Work instruction -> Each record must come back unchanged in your answer, stripped of its images.

-- Data shown follows --

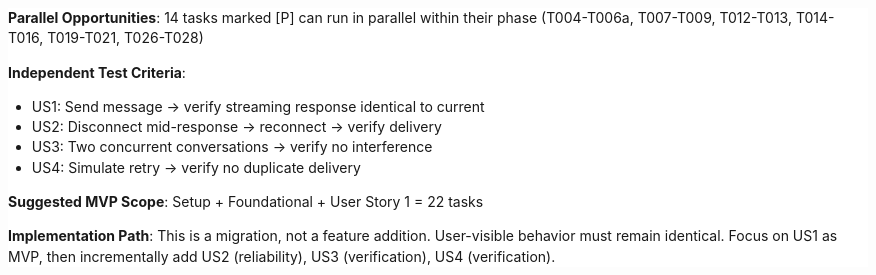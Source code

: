**Parallel Opportunities**: 14 tasks marked [P] can run in parallel within their phase (T004-T006a, T007-T009, T012-T013, T014-T016, T019-T021, T026-T028)

**Independent Test Criteria**:
- US1: Send message → verify streaming response identical to current
- US2: Disconnect mid-response → reconnect → verify delivery
- US3: Two concurrent conversations → verify no interference
- US4: Simulate retry → verify no duplicate delivery

**Suggested MVP Scope**: Setup + Foundational + User Story 1 = 22 tasks

**Implementation Path**: This is a migration, not a feature addition. User-visible behavior must remain identical. Focus on US1 as MVP, then incrementally add US2 (reliability), US3 (verification), US4 (verification).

-- Data shown concluded --

Solution to the exercise ->
Source code

:**Parallel Opportunities**: 14 tasks marked [P] can run in parallel within their phase (T004-T006a, T007-T009, T012-T013, T014-T016, T019-T021, T026-T028)

**Independent Test Criteria**:
- US1: Send message → verify streaming response identical to current
- US2: Disconnect mid-response → reconnect → verify delivery
- US3: Two concurrent conversations → verify no interference
- US4: Simulate retry → verify no duplicate delivery

**Suggested MVP Scope**: Setup + Foundational + User Story 1 = 22 tasks

**Implementation Path**: This is a migration, not a feature addition. User-visible behavior must remain identical. Focus on US1 as MVP, then incrementally add US2 (reliability), US3 (verification), US4 (verification).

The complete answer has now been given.